(Stored data entries)

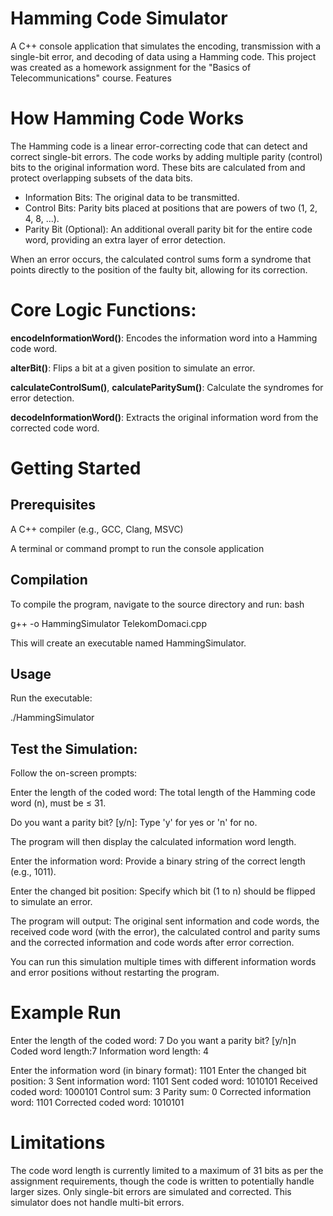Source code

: # Hamming Code Simulator

A C++ console application that simulates the encoding, transmission with a single-bit error, and decoding of data using a Hamming code. This project was created as a homework assignment for the "Basics of Telecommunications" course.
Features

# How Hamming Code Works

The Hamming code is a linear error-correcting code that can detect and correct single-bit errors. The code works by adding multiple parity (control) bits to the original information word. 
These bits are calculated from and protect overlapping subsets of the data bits.
 - Information Bits: The original data to be transmitted.
 - Control Bits: Parity bits placed at positions that are powers of two (1, 2, 4, 8, ...).
 - Parity Bit (Optional): An additional overall parity bit for the entire code word, providing an extra layer of error detection.

When an error occurs, the calculated control sums form a syndrome that points directly to the position of the faulty bit, allowing for its correction.


# Core Logic Functions:

**encodeInformationWord()**: Encodes the information word into a Hamming code word.

**alterBit()**: Flips a bit at a given position to simulate an error.

**calculateControlSum()**, **calculateParitySum()**: Calculate the syndromes for error detection.

**decodeInformationWord()**: Extracts the original information word from the corrected code word.

# Getting Started
## Prerequisites

A C++ compiler (e.g., GCC, Clang, MSVC)

A terminal or command prompt to run the console application

## Compilation

To compile the program, navigate to the source directory and run:
bash

g++ -o HammingSimulator TelekomDomaci.cpp

This will create an executable named HammingSimulator.

## Usage

Run the executable:

./HammingSimulator

## Test the Simulation:

Follow the on-screen prompts:

Enter the length of the coded word: The total length of the Hamming code word (n), must be ≤ 31.

Do you want a parity bit? [y/n]: Type 'y' for yes or 'n' for no.

The program will then display the calculated information word length.

Enter the information word: Provide a binary string of the correct length (e.g., 1011).

Enter the changed bit position: Specify which bit (1 to n) should be flipped to simulate an error.

The program will output: The original sent information and code words, the received code word (with the error), the calculated control and parity sums and the corrected information and code words after error correction.

You can run this simulation multiple times with different information words and error positions without restarting the program.

# Example Run

Enter the length of the coded word: 7
Do you want a parity bit? [y/n]n
Coded word length:7
Information word length: 4

Enter the information word (in binary format): 1101
Enter the changed bit position: 3
Sent information word: 1101
Sent coded word: 1010101
Received coded word: 1000101
Control sum: 3
Parity sum: 0
Corrected information word: 1101
Corrected coded word: 1010101

# Limitations

The code word length is currently limited to a maximum of 31 bits as per the assignment requirements, though the code is written to potentially handle larger sizes.
Only single-bit errors are simulated and corrected. This simulator does not handle multi-bit errors.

*Requirement*. Each line from the start of the entries through the line with "Follow the on-screen" is to be restated exactly, and the pictures are to be skipped.

*Reply to the task*.
Source code

: # Hamming Code Simulator

A C++ console application that simulates the encoding, transmission with a single-bit error, and decoding of data using a Hamming code. This project was created as a homework assignment for the "Basics of Telecommunications" course.
Features

# How Hamming Code Works

The Hamming code is a linear error-correcting code that can detect and correct single-bit errors. The code works by adding multiple parity (control) bits to the original information word. 
These bits are calculated from and protect overlapping subsets of the data bits.
 - Information Bits: The original data to be transmitted.
 - Control Bits: Parity bits placed at positions that are powers of two (1, 2, 4, 8, ...).
 - Parity Bit (Optional): An additional overall parity bit for the entire code word, providing an extra layer of error detection.

When an error occurs, the calculated control sums form a syndrome that points directly to the position of the faulty bit, allowing for its correction.


# Core Logic Functions:

**encodeInformationWord()**: Encodes the information word into a Hamming code word.

**alterBit()**: Flips a bit at a given position to simulate an error.

**calculateControlSum()**, **calculateParitySum()**: Calculate the syndromes for error detection.

**decodeInformationWord()**: Extracts the original information word from the corrected code word.

# Getting Started
## Prerequisites

A C++ compiler (e.g., GCC, Clang, MSVC)

A terminal or command prompt to run the console application

## Compilation

To compile the program, navigate to the source directory and run:
bash

g++ -o HammingSimulator TelekomDomaci.cpp

This will create an executable named HammingSimulator.

## Usage

Run the executable:

./HammingSimulator

## Test the Simulation:

Follow the on-screen prompts:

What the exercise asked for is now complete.